Prove P(n,m): m+n=n+m for Natural Numbers

[sli10126]

Homework Statement

Prove that P(n,m) m+n = n+m for all m,n in natural numbers.

Homework Equations

The Attempt at a Solution

I prove by induction.

Base case: P(0,0) = 0+0 = 0+0.
Inductive step: Let n be an arbitrary natural number. Suppose m+n =n+m. Adding 2 to both sides of the equation gives us m+n+2 = n+m+2.(end of proof)

My question is if this is sufficient enough as a proof. (The instructor hinted us to show P(0,0) first. Then show P(n,0) and then proceed to P(n,m). The hint confuses me.

 

[Mark44]

Homework Statement

Prove that P(n,m) m+n = n+m for all m,n in natural numbers.

Homework Equations

The Attempt at a Solution

I prove by induction.

Base case: P(0,0) = 0+0 = 0+0.
Inductive step: Let n be an arbitrary natural number. Suppose m+n =n+m. Adding 2 to both sides of the equation gives us m+n+2 = n+m+2.(end of proof)

My question is if this is sufficient enough as a proof. (The instructor hinted us to show P(0,0) first. Then show P(n,0) and then proceed to P(n,m). The hint confuses me.

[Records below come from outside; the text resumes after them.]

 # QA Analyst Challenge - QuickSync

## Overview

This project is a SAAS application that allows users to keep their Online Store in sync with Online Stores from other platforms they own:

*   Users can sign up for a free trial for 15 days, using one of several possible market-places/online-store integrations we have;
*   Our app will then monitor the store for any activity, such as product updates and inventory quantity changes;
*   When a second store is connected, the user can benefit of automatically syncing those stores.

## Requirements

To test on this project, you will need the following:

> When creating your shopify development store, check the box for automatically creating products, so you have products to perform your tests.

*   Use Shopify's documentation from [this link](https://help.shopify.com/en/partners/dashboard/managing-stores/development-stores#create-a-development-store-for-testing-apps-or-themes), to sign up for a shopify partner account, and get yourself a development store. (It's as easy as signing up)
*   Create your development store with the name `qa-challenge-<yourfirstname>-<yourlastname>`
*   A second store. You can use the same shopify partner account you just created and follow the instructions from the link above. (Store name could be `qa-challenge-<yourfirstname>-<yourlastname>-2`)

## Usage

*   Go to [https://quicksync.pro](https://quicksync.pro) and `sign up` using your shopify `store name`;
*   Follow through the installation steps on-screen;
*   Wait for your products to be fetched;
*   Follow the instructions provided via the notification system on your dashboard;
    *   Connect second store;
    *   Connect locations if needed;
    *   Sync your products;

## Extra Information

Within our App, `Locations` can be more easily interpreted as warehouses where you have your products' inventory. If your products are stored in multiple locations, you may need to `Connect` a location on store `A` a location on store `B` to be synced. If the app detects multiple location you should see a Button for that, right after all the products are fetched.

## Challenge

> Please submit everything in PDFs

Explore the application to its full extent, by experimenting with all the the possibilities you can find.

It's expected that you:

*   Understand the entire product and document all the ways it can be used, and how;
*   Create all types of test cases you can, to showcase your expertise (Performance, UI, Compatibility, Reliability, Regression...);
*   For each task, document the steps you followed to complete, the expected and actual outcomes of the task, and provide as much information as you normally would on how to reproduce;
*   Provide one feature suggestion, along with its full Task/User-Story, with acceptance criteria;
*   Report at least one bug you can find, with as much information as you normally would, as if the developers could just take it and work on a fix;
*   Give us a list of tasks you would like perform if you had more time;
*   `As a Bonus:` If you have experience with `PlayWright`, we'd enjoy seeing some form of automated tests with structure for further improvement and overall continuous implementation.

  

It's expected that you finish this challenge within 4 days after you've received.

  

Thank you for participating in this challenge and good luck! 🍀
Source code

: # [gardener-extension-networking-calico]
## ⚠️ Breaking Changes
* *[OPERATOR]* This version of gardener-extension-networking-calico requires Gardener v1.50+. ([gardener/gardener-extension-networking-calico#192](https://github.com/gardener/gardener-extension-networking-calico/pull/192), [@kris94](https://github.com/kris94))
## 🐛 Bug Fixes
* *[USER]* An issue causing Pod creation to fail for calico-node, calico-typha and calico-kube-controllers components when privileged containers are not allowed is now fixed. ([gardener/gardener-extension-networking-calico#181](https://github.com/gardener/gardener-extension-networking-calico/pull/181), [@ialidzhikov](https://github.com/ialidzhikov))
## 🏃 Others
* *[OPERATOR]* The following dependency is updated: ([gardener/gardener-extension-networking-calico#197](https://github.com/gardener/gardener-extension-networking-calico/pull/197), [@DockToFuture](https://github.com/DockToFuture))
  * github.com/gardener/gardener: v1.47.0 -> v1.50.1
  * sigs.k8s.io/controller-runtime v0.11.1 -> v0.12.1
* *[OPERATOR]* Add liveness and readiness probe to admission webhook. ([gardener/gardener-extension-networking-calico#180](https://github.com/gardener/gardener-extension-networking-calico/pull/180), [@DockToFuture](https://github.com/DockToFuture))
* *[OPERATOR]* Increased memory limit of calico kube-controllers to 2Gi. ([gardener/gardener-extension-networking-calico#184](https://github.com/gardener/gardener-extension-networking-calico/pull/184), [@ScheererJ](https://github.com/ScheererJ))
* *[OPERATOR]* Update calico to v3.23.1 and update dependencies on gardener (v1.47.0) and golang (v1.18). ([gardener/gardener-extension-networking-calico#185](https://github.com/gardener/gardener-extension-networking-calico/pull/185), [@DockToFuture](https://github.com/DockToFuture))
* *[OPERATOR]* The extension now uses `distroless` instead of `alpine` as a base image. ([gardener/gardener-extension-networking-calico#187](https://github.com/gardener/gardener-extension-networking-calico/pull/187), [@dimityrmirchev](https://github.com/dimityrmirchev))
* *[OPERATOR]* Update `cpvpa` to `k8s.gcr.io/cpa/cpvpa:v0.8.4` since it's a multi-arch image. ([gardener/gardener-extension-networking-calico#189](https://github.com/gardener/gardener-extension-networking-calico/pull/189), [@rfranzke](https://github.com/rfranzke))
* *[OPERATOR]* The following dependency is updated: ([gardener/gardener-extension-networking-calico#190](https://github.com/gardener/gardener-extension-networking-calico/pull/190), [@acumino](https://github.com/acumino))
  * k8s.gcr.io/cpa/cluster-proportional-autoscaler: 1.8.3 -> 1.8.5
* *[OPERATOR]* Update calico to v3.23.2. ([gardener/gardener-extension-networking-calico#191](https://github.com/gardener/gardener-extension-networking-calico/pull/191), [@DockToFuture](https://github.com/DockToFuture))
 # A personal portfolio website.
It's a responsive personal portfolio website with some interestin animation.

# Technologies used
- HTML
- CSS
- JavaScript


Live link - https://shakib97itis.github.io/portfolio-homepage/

You're OK with your base case, but you need to follow your instructor's suggestion.
Prove by induction on n that n + 0 = 0 + n; i.e., that the statement is true for P(n, 0).
Next, prove by induction on m that n + m = m + n.

 

[sli10126]

Would I need to show P(n+1,0) and P(0,m+1) or would P(n,0) and P(m) be sufficient? Because I know that for the inductive step we prove if P(n) then P(n+1).